Ya hablé aquí del barómetro ocupacional, y La verdad es que para mí, la ocupación máxima es la ocupación de nada. Esa nada que es la cosa misma. En primer lugar, "nada" es algo. Mientras que el "hacer" es el máximo símbolo de estatus, la "nada" es la cosa real. A veces pienso que el ocuparse de estar ocupada es el verdadero gurnisht encarnado.


De acuerdo con el idioma hebreo la palabra "nada" denota en nuestra mente lo nulo, el cero. Por lo tanto, se podría argumentar que la frase "no comí nada" o "no pregunté nada", contiene una doble negación. (No, "nada" no pasa a ser "algo" por el doble negativo, esto no es matemática) La verdad, no sólo que no hay tal doble negación, sino que no hay negación en absoluto, que "nada" en realidad es "algo", por lo que la frase sería "no comí cosa alguna". Por ejemplo, como para ilustrar, cuando el cónyuge viene con la cara así  :|  y a nuestra pregunta de "¿qué tenés?" responde "nada", todos sabemos que esa nada es muchísimo. En cualquier caso, yo no soy nada. En otras palabras, soy la cosa en sí, la cosa real.

Nada, el ser-existir constante, congruente y consistente. Ser, como quien vive, y ese viviendo es en sí el sentido último de la vida, el significado, propósito y destino. Nada más. Todo el mundo se merece una nada.

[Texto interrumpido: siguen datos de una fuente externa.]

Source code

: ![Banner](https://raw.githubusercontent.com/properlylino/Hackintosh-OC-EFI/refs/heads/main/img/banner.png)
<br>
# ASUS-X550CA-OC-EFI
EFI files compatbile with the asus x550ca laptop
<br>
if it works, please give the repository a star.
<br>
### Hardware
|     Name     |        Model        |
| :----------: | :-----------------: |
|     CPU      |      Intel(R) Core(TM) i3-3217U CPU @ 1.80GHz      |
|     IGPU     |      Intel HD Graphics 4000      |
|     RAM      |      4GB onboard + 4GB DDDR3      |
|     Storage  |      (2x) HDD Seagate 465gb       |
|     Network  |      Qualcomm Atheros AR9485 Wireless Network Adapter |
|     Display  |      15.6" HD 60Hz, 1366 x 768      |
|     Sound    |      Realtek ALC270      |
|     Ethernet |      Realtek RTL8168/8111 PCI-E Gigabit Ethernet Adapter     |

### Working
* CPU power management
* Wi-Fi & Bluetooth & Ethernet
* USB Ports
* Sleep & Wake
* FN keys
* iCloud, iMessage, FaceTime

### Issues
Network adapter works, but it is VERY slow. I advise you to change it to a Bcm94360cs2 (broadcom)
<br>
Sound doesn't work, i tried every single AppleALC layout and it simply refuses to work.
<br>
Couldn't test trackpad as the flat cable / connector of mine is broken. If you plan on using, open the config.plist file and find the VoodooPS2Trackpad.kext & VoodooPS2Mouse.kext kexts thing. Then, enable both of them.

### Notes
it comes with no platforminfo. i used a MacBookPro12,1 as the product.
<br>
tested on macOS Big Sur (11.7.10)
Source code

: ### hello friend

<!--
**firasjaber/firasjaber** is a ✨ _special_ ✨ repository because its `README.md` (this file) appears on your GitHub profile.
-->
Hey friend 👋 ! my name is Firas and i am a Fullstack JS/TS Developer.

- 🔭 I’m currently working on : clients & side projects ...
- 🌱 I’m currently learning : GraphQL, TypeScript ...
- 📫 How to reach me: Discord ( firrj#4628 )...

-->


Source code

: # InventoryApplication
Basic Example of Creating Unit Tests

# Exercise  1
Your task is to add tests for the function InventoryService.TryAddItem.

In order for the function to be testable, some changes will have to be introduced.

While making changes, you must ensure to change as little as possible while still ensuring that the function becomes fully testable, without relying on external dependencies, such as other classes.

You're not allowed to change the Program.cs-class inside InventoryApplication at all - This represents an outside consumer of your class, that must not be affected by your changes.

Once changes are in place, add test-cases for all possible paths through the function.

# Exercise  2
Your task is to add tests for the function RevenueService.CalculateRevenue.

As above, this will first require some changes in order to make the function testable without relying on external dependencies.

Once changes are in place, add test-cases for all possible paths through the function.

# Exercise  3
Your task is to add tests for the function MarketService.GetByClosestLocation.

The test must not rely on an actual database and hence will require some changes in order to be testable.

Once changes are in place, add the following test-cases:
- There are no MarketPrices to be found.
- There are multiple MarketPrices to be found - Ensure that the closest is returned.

Todo es cuestión de percepción y de lenguaje común. Hacer nada puede ser un estado de máxima ocupación, ser "un don nada" sinónimo de vitalidad, y "nada" la descripción de un crear vibrante, una leyenda viva, un ser siendo principio. Por lo tanto, veré los años por venir como nada absoluta, como una oportunidad para sostener nada de nada lo más que pueda. Dicen que sólo se vive una vez, y si lo que se dice es cierto, entonces merezco escurrir la vida hasta el final; por lo tanto, me merezco nada.